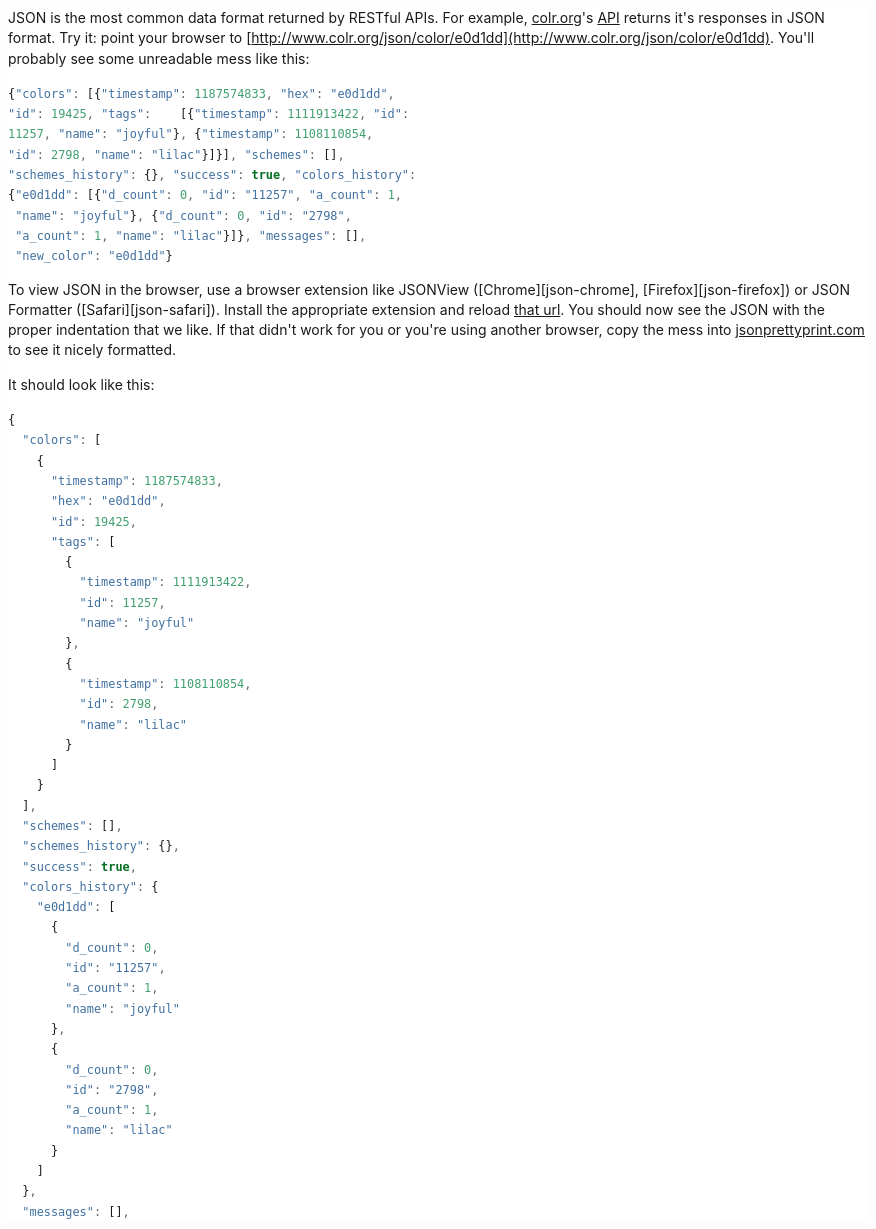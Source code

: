 JSON is the most common data format returned by RESTful APIs.  For example, [colr.org](http://colr.org)'s [API](http://colr.org/api.html) returns it's responses in JSON format.  Try it: point your browser to [http://www.colr.org/json/color/e0d1dd](http://www.colr.org/json/color/e0d1dd).  You'll probably see some unreadable mess like this:

```javascript
{"colors": [{"timestamp": 1187574833, "hex": "e0d1dd",
"id": 19425, "tags": 	[{"timestamp": 1111913422, "id":
11257, "name": "joyful"}, {"timestamp": 1108110854,
"id": 2798, "name": "lilac"}]}], "schemes": [],
"schemes_history": {}, "success": true, "colors_history":
{"e0d1dd": [{"d_count": 0, "id": "11257", "a_count": 1,
 "name": "joyful"}, {"d_count": 0, "id": "2798",
 "a_count": 1, "name": "lilac"}]}, "messages": [],
 "new_color": "e0d1dd"}
```

To view JSON in the browser, use a browser extension like JSONView ([Chrome][json-chrome], [Firefox][json-firefox]) or JSON Formatter ([Safari][json-safari]).  Install the appropriate extension and reload [that url](http://www.colr.org/json/color/e0d1dd).  You should now see the JSON with the proper indentation that we like.  If that didn't work for you or you're using another browser, copy the mess into [jsonprettyprint.com](http://jsonprettyprint.com/) to see it nicely formatted.

It should look like this:

```javascript
{
  "colors": [
    {
      "timestamp": 1187574833,
      "hex": "e0d1dd",
      "id": 19425,
      "tags": [
        {
          "timestamp": 1111913422,
          "id": 11257,
          "name": "joyful"
        },
        {
          "timestamp": 1108110854,
          "id": 2798,
          "name": "lilac"
        }
      ]
    }
  ],
  "schemes": [],
  "schemes_history": {},
  "success": true,
  "colors_history": {
    "e0d1dd": [
      {
        "d_count": 0,
        "id": "11257",
        "a_count": 1,
        "name": "joyful"
      },
      {
        "d_count": 0,
        "id": "2798",
        "a_count": 1,
        "name": "lilac"
      }
    ]
  },
  "messages": [],
```

[flask]: http://flask.pocoo.org/
[route]: http://flask.pocoo.org/docs/quickstart/#routing
[decorators]: https://wiki.python.org/moin/PythonDecorators
[py-requests]: http://docs.python-requests.org/en/latest/
[py-requests-basic-auth]: http://docs.python-requests.org/en/latest/user/authentication/#basic-authentication
[pip]: http://www.pip-installer.org/en/latest/
[py-response-obj]: http://docs.python-requests.org/en/latest/api/#requests.Response
[flask-jsonify]: http://flask.pocoo.org/docs/api/#flask.json.jsonify
[multidict]: http://werkzeug.pocoo.org/docs/datastructures/#werkzeug.datastructures.MultiDict
[render-template]: http://flask.pocoo.org/docs/quickstart/#rendering-templates
[jinja2]: http://jinja.pocoo.org/docs/templates/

**REQUIRED ACTION:**
Please show every line of the entries above that contains the word "lilac".

**WRITTEN ANSWER:**
"id": 2798, "name": "lilac"}]}], "schemes": [],
 "a_count": 1, "name": "lilac"}]}, "messages": [],
          "name": "lilac"
        "name": "lilac"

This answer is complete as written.